Les réseaux sociaux rendent les jeunes dépendants

Le premier effet négatif des réseaux sociaux sur la jeunesse est la dépendance qu’ils occasionnent. De plus en plus de jeunes ne peuvent plus se passer de leurs smartphones. Par exemple, ils sont en permanence soucieux de découvrir les tout derniers « like » ou commentaires suscités par les photos qu’ils ont postées.

Il n’est pas exagéré de dire que les réseaux sociaux rendent dépendants les jeunes. En effet, d’après plusieurs études, leurs effets s’apparentent à ceux d’une drogue.

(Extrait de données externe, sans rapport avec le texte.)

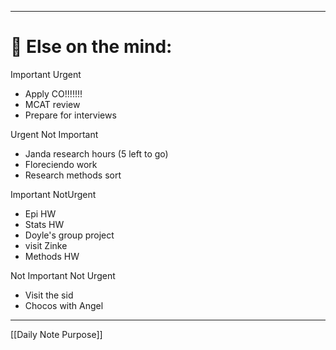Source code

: 
---
# 📝 Else on the mind:
Important Urgent
- Apply CO!!!!!!!
- MCAT review
- Prepare for interviews 

Urgent Not Important 
- Janda research hours (5 left to go)
- Floreciendo work
- Research methods sort

Important NotUrgent
- Epi HW
- Stats HW
- Doyle's group project
- visit Zinke
- Methods HW

Not Important Not Urgent
- Visit the sid
- Chocos with Angel
---

[[Daily Note Purpose]]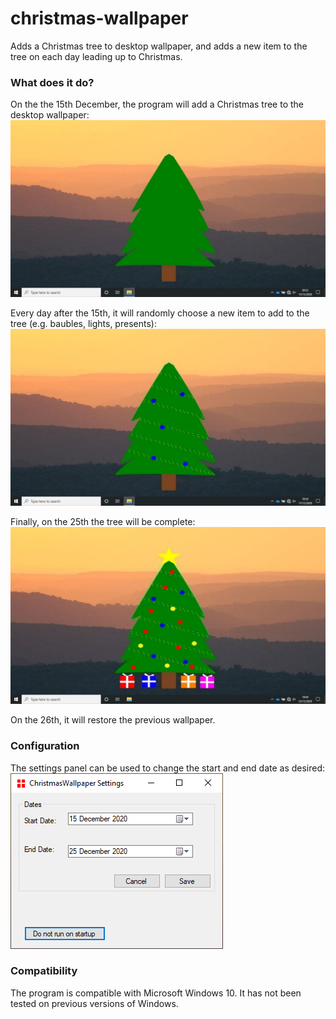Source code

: # christmas-wallpaper
Adds a Christmas tree to desktop wallpaper, and adds a new item to the tree on each day leading up to Christmas.

### What does it do?
On the the 15th December, the program will add a Christmas tree to the desktop wallpaper:
![Wallpaper with only a Christmas tree, on the 15th December](https://github.com/AlexFF000/christmas-wallpaper/blob/screenshots/Screenshots/firstDay.PNG)

Every day after the 15th, it will randomly choose a new item to add to the tree (e.g. baubles, lights, presents):
![Wallpaper with a Christmas tree and baubles](https://github.com/AlexFF000/christmas-wallpaper/blob/screenshots/Screenshots/thirdDay.PNG)

Finally, on the 25th the tree will be complete:
![Wallpaper with the complete Christmas tree, including baubles, presents, lights, and a star](https://github.com/AlexFF000/christmas-wallpaper/blob/screenshots/Screenshots/lastDay.PNG) 

On the 26th, it will restore the previous wallpaper.

### Configuration
The settings panel can be used to change the start and end date as desired:
![The settings window, allowing user to change start and end dates and stop the program from running at startup](https://github.com/AlexFF000/christmas-wallpaper/blob/screenshots/Screenshots/settings.PNG)

### Compatibility
The program is compatible with Microsoft Windows 10.  It has not been tested on previous versions of Windows.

Et on est même encore plus tenté de se connecter à ses réseaux sociaux favoris que d’avoir des rapports sexuels ! Cette addiction conduit chez les jeunes qui ne dorment que tardivement ou peu la nuit, à :

  • manquer de sommeil ; et,
  • devoir faire face à la fatigue scolaire.

Les jeunes éprouvent des difficultés à dormir ou n’arrivent plus à dormir suffisamment, parce qu’ils sont émotionnellement et intellectuellement très impliqués sur les réseaux. Par ailleurs, la lumière bleue des écrans est une véritable ennemie du sommeil. Les réseaux sociaux rendent tellement dépendants que 20 % des jeunes se réveilleraient dans la nuit pour s’y connecter !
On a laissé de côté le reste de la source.